Esto último lo pensé porque estoy traduciendo On the Inconvenience of Other People (“Sobre la inconveniencia de otras personas”, o “Sobre la inconveniencia de las demás personas”, o “Sobre la inconveniencia del resto de la gente”: todavía no me decido), el último libro que llegó a escribir la filósofa Lauren Berlant, publicado poco más de un año después de su fallecimiento, y justo en las últimas semanas llegué a la parte en la que se dedica explícitamente a esto, a la política emotiva de los chistes. Berlant se monta en el célebre análisis freudiano del mecanismo del chiste y la tradición que dicho análisis inaugura, pero a Berlant le interesa mucho más la dimensión vincular del chiste que la relación del humor con la conciencia y el inconsciente.
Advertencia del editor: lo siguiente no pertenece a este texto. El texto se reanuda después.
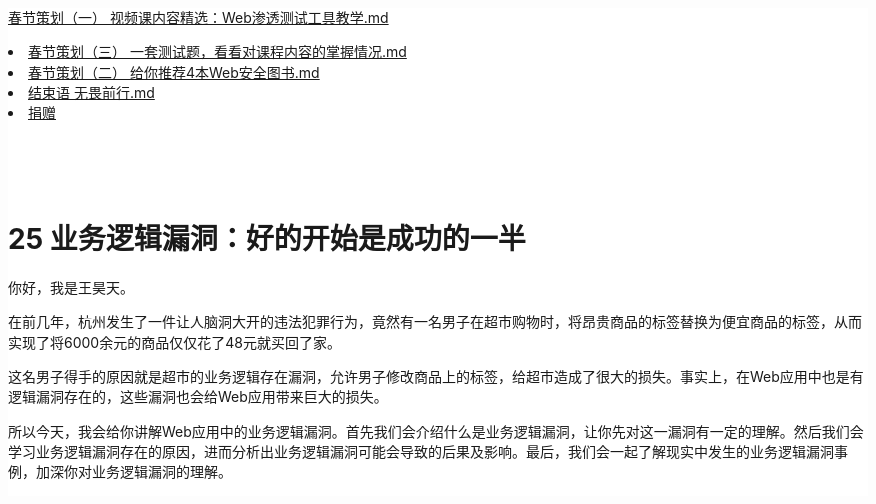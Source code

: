 <a class="menu-item" href="/%e4%b8%93%e6%a0%8f/Web%e6%bc%8f%e6%b4%9e%e6%8c%96%e6%8e%98%e5%ae%9e%e6%88%98/%e6%98%a5%e8%8a%82%e7%ad%96%e5%88%92%ef%bc%88%e4%b8%80%ef%bc%89%20%20%e8%a7%86%e9%a2%91%e8%af%be%e5%86%85%e5%ae%b9%e7%b2%be%e9%80%89%ef%bc%9aWeb%e6%b8%97%e9%80%8f%e6%b5%8b%e8%af%95%e5%b7%a5%e5%85%b7%e6%95%99%e5%ad%a6.md" id="春节策划（一）  视频课内容精选：Web渗透测试工具教学.md">春节策划（一）  视频课内容精选：Web渗透测试工具教学.md</a>
</li>
<li>
<a class="menu-item" href="/%e4%b8%93%e6%a0%8f/Web%e6%bc%8f%e6%b4%9e%e6%8c%96%e6%8e%98%e5%ae%9e%e6%88%98/%e6%98%a5%e8%8a%82%e7%ad%96%e5%88%92%ef%bc%88%e4%b8%89%ef%bc%89%20%e4%b8%80%e5%a5%97%e6%b5%8b%e8%af%95%e9%a2%98%ef%bc%8c%e7%9c%8b%e7%9c%8b%e5%af%b9%e8%af%be%e7%a8%8b%e5%86%85%e5%ae%b9%e7%9a%84%e6%8e%8c%e6%8f%a1%e6%83%85%e5%86%b5.md" id="春节策划（三） 一套测试题，看看对课程内容的掌握情况.md">春节策划（三） 一套测试题，看看对课程内容的掌握情况.md</a>
</li>
<li>
<a class="menu-item" href="/%e4%b8%93%e6%a0%8f/Web%e6%bc%8f%e6%b4%9e%e6%8c%96%e6%8e%98%e5%ae%9e%e6%88%98/%e6%98%a5%e8%8a%82%e7%ad%96%e5%88%92%ef%bc%88%e4%ba%8c%ef%bc%89%20%20%20%e7%bb%99%e4%bd%a0%e6%8e%a8%e8%8d%904%e6%9c%acWeb%e5%ae%89%e5%85%a8%e5%9b%be%e4%b9%a6.md" id="春节策划（二）   给你推荐4本Web安全图书.md">春节策划（二）   给你推荐4本Web安全图书.md</a>
</li>
<li>
<a class="menu-item" href="/%e4%b8%93%e6%a0%8f/Web%e6%bc%8f%e6%b4%9e%e6%8c%96%e6%8e%98%e5%ae%9e%e6%88%98/%e7%bb%93%e6%9d%9f%e8%af%ad%20%e6%97%a0%e7%95%8f%e5%89%8d%e8%a1%8c.md" id="结束语 无畏前行.md">结束语 无畏前行.md</a>
</li>
<li><a href="/assets/捐赠.md">捐赠</a></li>
</ul>
</div>
</div>
<div class="sidebar-toggle" onclick="sidebar_toggle()" onmouseleave="remove_inner()" onmouseover="add_inner()">
<div class="sidebar-toggle-inner"></div>
</div>
<div class="off-canvas-content">
<div class="columns">
<div class="column col-12 col-lg-12">
<div class="book-navbar">
<header class="navbar">
<section class="navbar-section">
<a onclick="open_sidebar()">
<i class="icon icon-menu"></i>
</a>
</section>
</header>
</div>
<div class="book-content" style="max-width: 960px; margin: 0 auto;
    overflow-x: auto;
    overflow-y: hidden;">
<div class="book-post">

<p align="center" id="tip"></p>
<h1 class="title" data-id="25 业务逻辑漏洞：好的开始是成功的一半" id="title">25 业务逻辑漏洞：好的开始是成功的一半</h1>
<div><p>你好，我是王昊天。</p>
<p>在前几年，杭州发生了一件让人脑洞大开的违法犯罪行为，竟然有一名男子在超市购物时，将昂贵商品的标签替换为便宜商品的标签，从而实现了将6000余元的商品仅仅花了48元就买回了家。</p>
<p>这名男子得手的原因就是超市的业务逻辑存在漏洞，允许男子修改商品上的标签，给超市造成了很大的损失。事实上，在Web应用中也是有逻辑漏洞存在的，这些漏洞也会给Web应用带来巨大的损失。</p>
<p>所以今天，我会给你讲解Web应用中的业务逻辑漏洞。首先我们会介绍什么是业务逻辑漏洞，让你先对这一漏洞有一定的理解。然后我们会学习业务逻辑漏洞存在的原因，进而分析出业务逻辑漏洞可能会导致的后果及影响。最后，我们会一起了解现实中发生的业务逻辑漏洞事例，加深你对业务逻辑漏洞的理解。</p>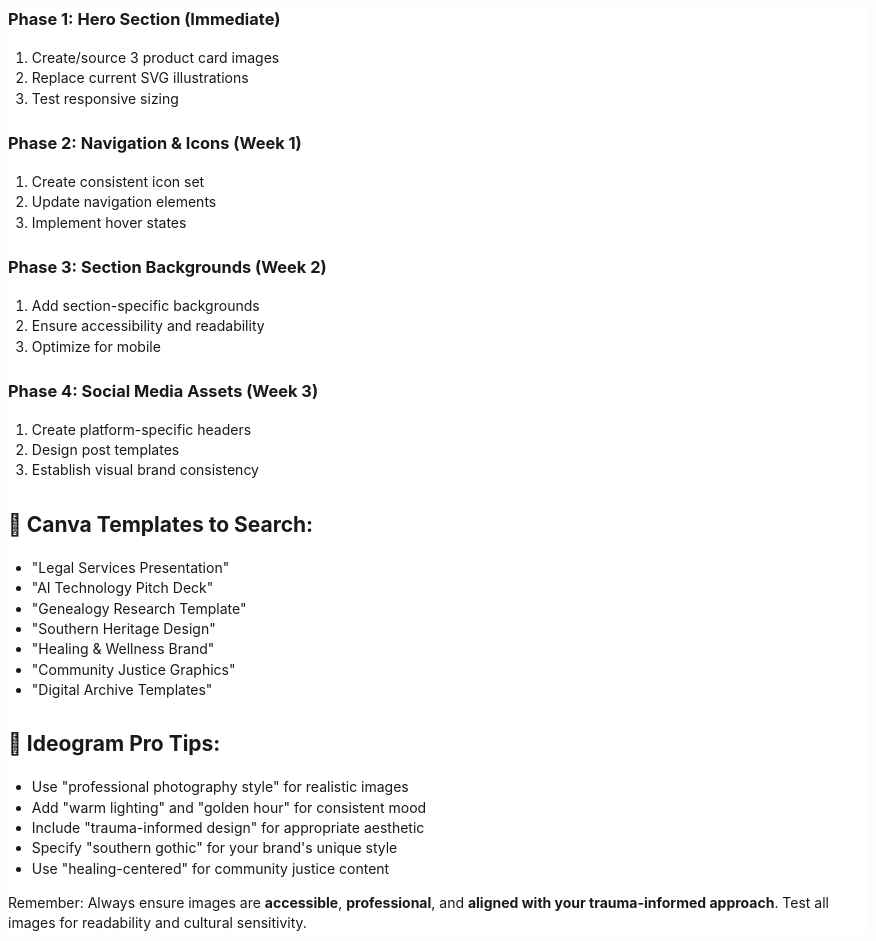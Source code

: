 ### **Phase 1: Hero Section (Immediate)**
1. Create/source 3 product card images
2. Replace current SVG illustrations
3. Test responsive sizing

### **Phase 2: Navigation & Icons (Week 1)**
1. Create consistent icon set
2. Update navigation elements
3. Implement hover states

### **Phase 3: Section Backgrounds (Week 2)**
1. Add section-specific backgrounds
2. Ensure accessibility and readability
3. Optimize for mobile

### **Phase 4: Social Media Assets (Week 3)**
1. Create platform-specific headers
2. Design post templates
3. Establish visual brand consistency

## 🎨 **Canva Templates to Search:**
- "Legal Services Presentation"
- "AI Technology Pitch Deck"
- "Genealogy Research Template"
- "Southern Heritage Design"
- "Healing & Wellness Brand"
- "Community Justice Graphics"
- "Digital Archive Templates"

## 🤖 **Ideogram Pro Tips:**
- Use "professional photography style" for realistic images
- Add "warm lighting" and "golden hour" for consistent mood
- Include "trauma-informed design" for appropriate aesthetic
- Specify "southern gothic" for your brand's unique style
- Use "healing-centered" for community justice content

Remember: Always ensure images are **accessible**, **professional**, and **aligned with your trauma-informed approach**. Test all images for readability and cultural sensitivity. 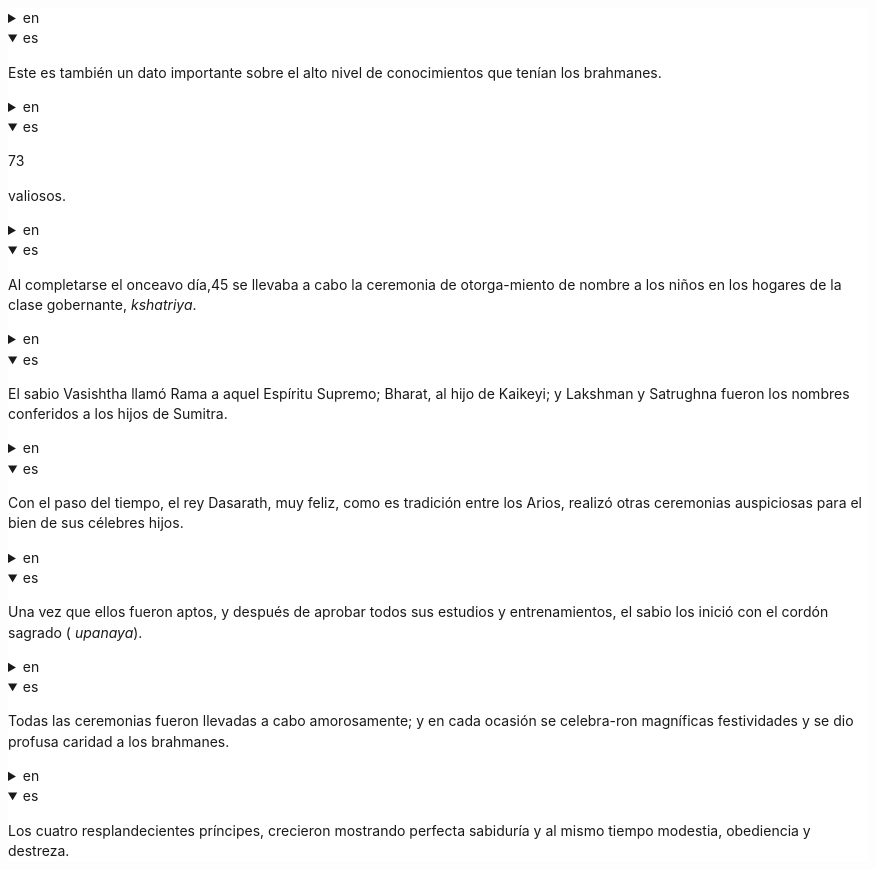 <details><summary>en</summary></details>

<details open><summary>es</summary>

Este es también un dato importante sobre el alto nivel de conocimientos que tenían los brahmanes.
</details>

<details><summary>en</summary></details>

<details open><summary>es</summary>

73

valiosos.
</details>

<details><summary>en</summary></details>

<details open><summary>es</summary>

Al completarse el onceavo día,45 se llevaba a cabo la ceremonia de otorga-miento de nombre a los niños en los hogares de la clase gobernante, *kshatriya*.
</details>

<details><summary>en</summary></details>

<details open><summary>es</summary>

El sabio Vasishtha llamó Rama a aquel Espíritu Supremo; Bharat, al hijo de Kaikeyi; y Lakshman y Satrughna fueron los nombres conferidos a los hijos de Sumitra.
</details>

<details><summary>en</summary></details>

<details open><summary>es</summary>

Con el paso del tiempo, el rey Dasarath, muy feliz, como es tradición entre los Arios, realizó otras ceremonias auspiciosas para el bien de sus célebres hijos.
</details>

<details><summary>en</summary></details>

<details open><summary>es</summary>

Una vez que ellos fueron aptos, y después de aprobar todos sus estudios y entrenamientos, el sabio los inició con el cordón sagrado \( *upanaya*\).
</details>

<details><summary>en</summary></details>

<details open><summary>es</summary>

Todas las ceremonias fueron llevadas a cabo amorosamente; y en cada ocasión se celebra-ron magníficas festividades y se dio profusa caridad a los brahmanes.
</details>

<details><summary>en</summary></details>

<details open><summary>es</summary>

Los cuatro resplandecientes príncipes, crecieron mostrando perfecta sabiduría y al mismo tiempo modestia, obediencia y destreza.
</details>
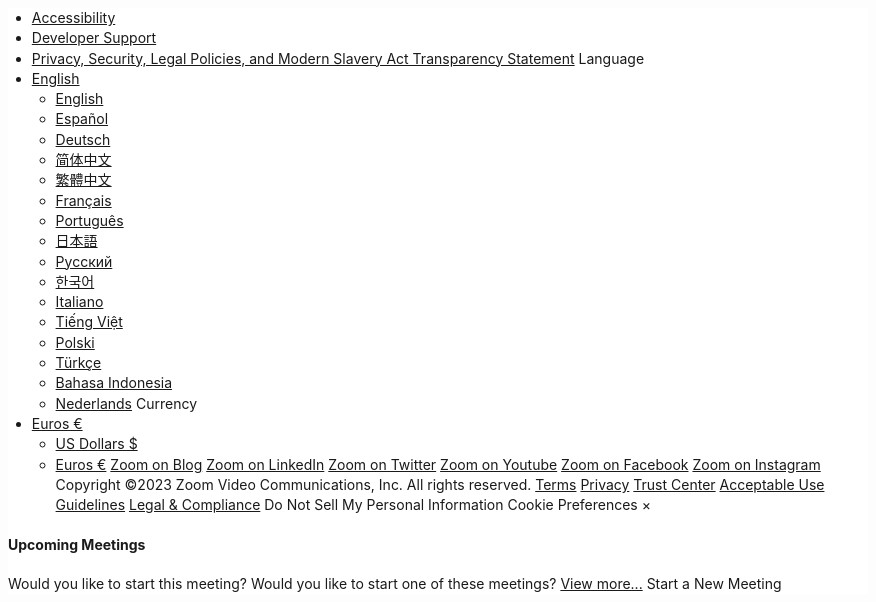* [Accessibility](https://asthmaandlung-org-uk.zoom.us/en/accessibility/)
* [Developer Support](https://devsupport.zoom.us/hc/en-us)
* [Privacy, Security, Legal Policies, and Modern Slavery Act Transparency Statement](https://asthmaandlung-org-uk.zoom.us/en/trust/legal-compliance/)
Language
* [English](javascript:;)
	+ [English](javascript:;)
	+ [Español](javascript:;)
	+ [Deutsch](javascript:;)
	+ [简体中文](javascript:;)
	+ [繁體中文](javascript:;)
	+ [Français](javascript:;)
	+ [Português](javascript:;)
	+ [日本語](javascript:;)
	+ [Русский](javascript:;)
	+ [한국어](javascript:;)
	+ [Italiano](javascript:;)
	+ [Tiếng Việt](javascript:;)
	+ [Polski](javascript:;)
	+ [Türkçe](javascript:;)
	+ [Bahasa Indonesia](javascript:;)
	+ [Nederlands](javascript:;)
Currency
* [Euros €](javascript:;)
	+ [US Dollars $](javascript:;)
	+ [Euros €](javascript:;)
[Zoom on Blog](https://blog.zoom.us/)
[Zoom on LinkedIn](https://www.linkedin.com/company/zoom-video-communications/)
[Zoom on Twitter](https://twitter.com/zoom)
[Zoom on Youtube](https://www.youtube.com/zoommeetings)
[Zoom on Facebook](https://www.facebook.com/zoom)
[Zoom on Instagram](https://www.instagram.com/zoom/)
Copyright ©2023 Zoom Video Communications, Inc. All rights reserved. [Terms](https://asthmaandlung-org-uk.zoom.us/en/terms/)
[Privacy](https://asthmaandlung-org-uk.zoom.us/en/privacy/)
[Trust Center](https://asthmaandlung-org-uk.zoom.us/en/trust/)
[Acceptable Use Guidelines](https://asthmaandlung-org-uk.zoom.us/en/acceptable-use-guidelines/)
[Legal & Compliance](https://asthmaandlung-org-uk.zoom.us/en/trust/legal-compliance/)
Do Not Sell My Personal Information
Cookie Preferences
×
#### Upcoming Meetings
Would you like to start this meeting?
Would you like to start one of these meetings?
[View more...](/meeting)
Start a New Meeting
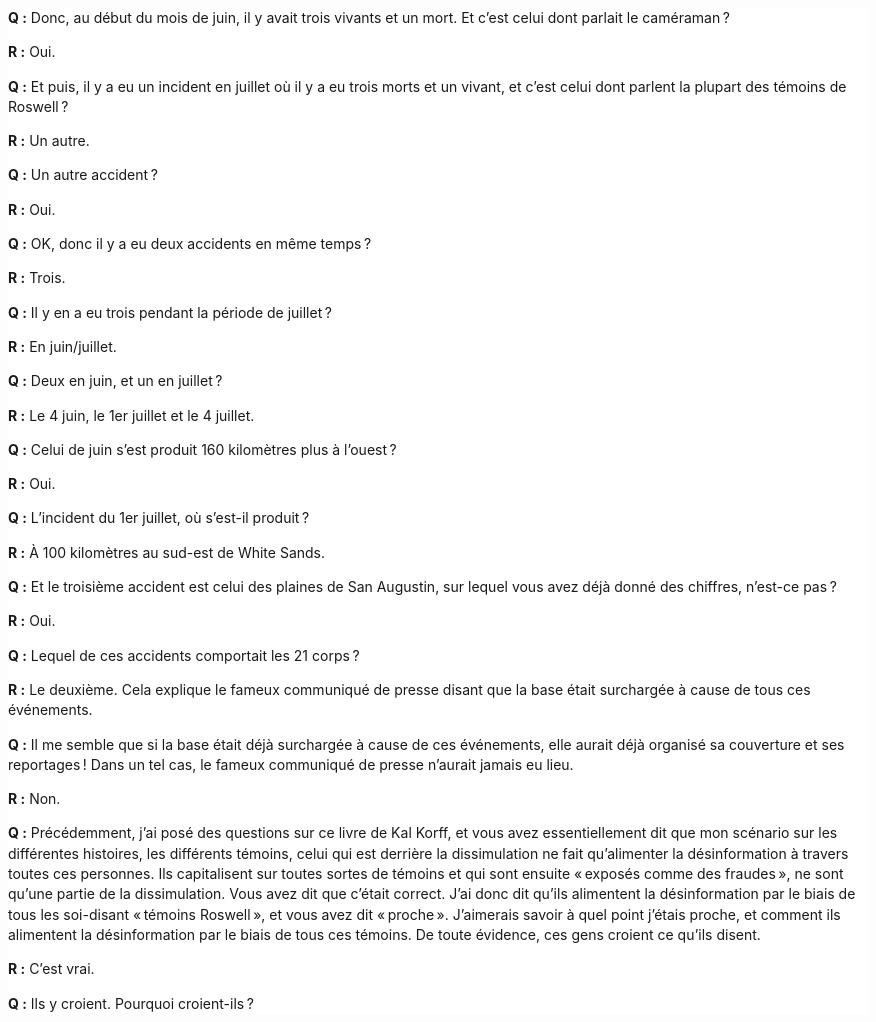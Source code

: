 **Q :** Donc, au début du mois de juin, il y avait trois vivants et un mort. Et c’est celui dont parlait le caméraman ?

**R :** Oui.

**Q :** Et puis, il y a eu un incident en juillet où il y a eu trois morts et un vivant, et c’est celui dont parlent la plupart des témoins de Roswell ?

**R :** Un autre.

**Q :** Un autre accident ?

**R :** Oui.

**Q :** OK, donc il y a eu deux accidents en même temps ?

**R :** Trois.

**Q :** Il y en a eu trois pendant la période de juillet ?

**R :** En juin/juillet.

**Q :** Deux en juin, et un en juillet ?

**R :** Le 4 juin, le 1er juillet et le 4 juillet.

**Q :** Celui de juin s’est produit 160 kilomètres plus à l’ouest ?

**R :** Oui.

**Q :** L’incident du 1er juillet, où s’est-il produit ?

**R :** À 100 kilomètres au sud-est de White Sands.

**Q :** Et le troisième accident est celui des plaines de San Augustin, sur lequel vous avez déjà donné des chiffres, n’est-ce pas ?

**R :** Oui.

**Q :** Lequel de ces accidents comportait les 21 corps ?

**R :** Le deuxième. Cela explique le fameux communiqué de presse disant que la base était surchargée à cause de tous ces événements.

**Q :** Il me semble que si la base était déjà surchargée à cause de ces événements, elle aurait déjà organisé sa couverture et ses reportages ! Dans un tel cas, le fameux communiqué de presse n’aurait jamais eu lieu.

**R :** Non.

**Q :** Précédemment, j’ai posé des questions sur ce livre de Kal Korff, et vous avez essentiellement dit que mon scénario sur les différentes histoires, les différents témoins, celui qui est derrière la dissimulation ne fait qu’alimenter la désinformation à travers toutes ces personnes. Ils capitalisent sur toutes sortes de témoins et qui sont ensuite « exposés comme des fraudes », ne sont qu’une partie de la dissimulation. Vous avez dit que c’était correct. J’ai donc dit qu’ils alimentent la désinformation par le biais de tous les soi-disant « témoins Roswell », et vous avez dit « proche ». J’aimerais savoir à quel point j’étais proche, et comment ils alimentent la désinformation par le biais de tous ces témoins. De toute évidence, ces gens croient ce qu’ils disent.

**R :** C’est vrai.

**Q :** Ils y croient. Pourquoi croient-ils ?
Más que pensar en lo que el humor revela o des-reprime, entonces, Berlant subraya esa intimidad transitoria que los chistes (en sentido amplio: chistes, ironías, cualquier paréntesis ingenioso que se introduce en la conversación, sea la cotidiana o la que se da entre un profesional y una audiencia) producen entre quienes lo hacen y quienes los entienden.

En español tenemos la diferencia entre reírse-de y reírse-con; en inglés también existe esa diferencia, en la contraposición entre laughing-at y laughing-with, pero hay una frase más adecuada para el análisis de Berlant, a la que ella efectivamente le saca el jugo, que es la de to be in on the joke, algo así como “estar adentro del chiste”. No todos los chistes se ríen explícitamente de alguien, pero todos los chistes, piensa Berlant, crean un adentro y un afuera, y no solamente por quién sea el tema del chiste: muchas veces nos molestan chistes que no hablan de nosotros, pero de hecho crean un adentro en el que no nos reconocemos. Me parece un buen lenguaje para entender por qué a veces un chiste “políticamente incorrecto” sí funciona, aunque nos incomode (porque apela a un adentro en que nos reconocemos a nuestro pesar), y por qué otras veces, tal vez la mayoría, no funciona, porque en realidad es solamente un discurso de odio disfrazado de chiste que no logra organizar un mundo, ni siquiera un mundo horrible. 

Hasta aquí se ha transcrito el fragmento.